Ilustración: Tomás de Zárate (VN 2994)Leer ha sido para mí muy importante hasta aproximadamente los 35 años. Luego, sin dejar de ser decisivo, la lectura encontró su necesario complemento en la meditación. De este modo, durante algunas horas me llenaba de palabras cada día para, durante otras cuantas y en progresión creciente, vaciarme de ellas. Este dinamismo del llenar y vaciar, este ritmo del dar y recibir es en lo que sustancialmente ha consistido mi vida. Acaso toda vida consiste en eso, aunque la mayoría no lo descubramos hasta la edad adulta o no lo descubramos nunca.

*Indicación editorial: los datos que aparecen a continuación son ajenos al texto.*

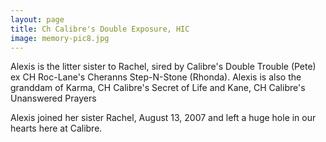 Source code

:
 ```yaml
---
layout: page
title: Ch Calibre's Double Exposure, HIC
image: memory-pic8.jpg
---
```


Alexis is the litter sister to Rachel, sired by Calibre's Double Trouble (Pete) ex CH Roc-Lane's Cheranns Step-N-Stone (Rhonda). Alexis is also the granddam of Karma, CH Calibre's Secret of Life and Kane, CH Calibre's Unanswered Prayers

Alexis joined her sister Rachel, August 13, 2007 and left a huge hole in our hearts here at Calibre.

He tenido que cumplir 52 años para darme cuenta de que el misterio de la vida no se agota en este doble movimiento; he tenido que sobrepasar el medio siglo para comprender que hay una tercera vía, además del inspirar y del espirar o del dar y el recibir. Esa vía es la del ser. Ser no es simplemente la armonía entre la suma y la resta, el yo y el tú, la acogida y la donación. Ser implica todo eso, por supuesto, pero también lo trasciende. Si cuando recibes el punto de mira está en el yo, y cuando das ese punto está en el tú, cuando eres… no hay punto de mira. No hay dentro ni fuera. No hay tú ni yo. Hay solo aquí y ahora. Hay solo nada y todo, vacío y plenitud. Ahora comprendo porque estuve durante más de dos años trabajando interiormente con el famoso koan mu. Ahora comprendo que mu hacía su trabajo en mi alma, aunque yo no me diera cuenta. Comprendo, en fin, que un vino nuevo solo permite saborearse en un odre que ha sido completamente vaciado.

En este estado en el que ahora me encuentro, tan maravilloso como frágil, hago la feliz experiencia de la vulnerabilidad. No la trágica experiencia del límite, sino precisamente la feliz experiencia del mismo. Amar ese límite, esa precariedad, me hace finalmente comprensible la abnegación y hasta la abyección, territorios de los que hasta ahora había sido privado. Se experimenta entonces algo tan escandaloso como dulce: el misterioso y constructivo deseo de sufrimiento y de muerte. Y le parece a uno –pobre de mí– que por fin entiende, y vive, el primer peldaño de la escala santa del cristianismo.

Se puede desear el sufrimiento por amor, por ser, por fin lo sé. Ese dolor que se rechaza de niño y ese dolor que se acepta de adulto, ahora, por fin, lo deseo como a un extraño bien, y no solo como un tránsito hacia algo más puro. Ser es la armonía del dar y del recibir y el más allá de esa armonía. Ser es la experiencia de la transcendencia, esos segundos preñados y trémulos que siguen a la espiración y que preceden a la inspiración. Con 52 años sigo leyendo, por supuesto, pero ya no es ni puede ser lo mismo.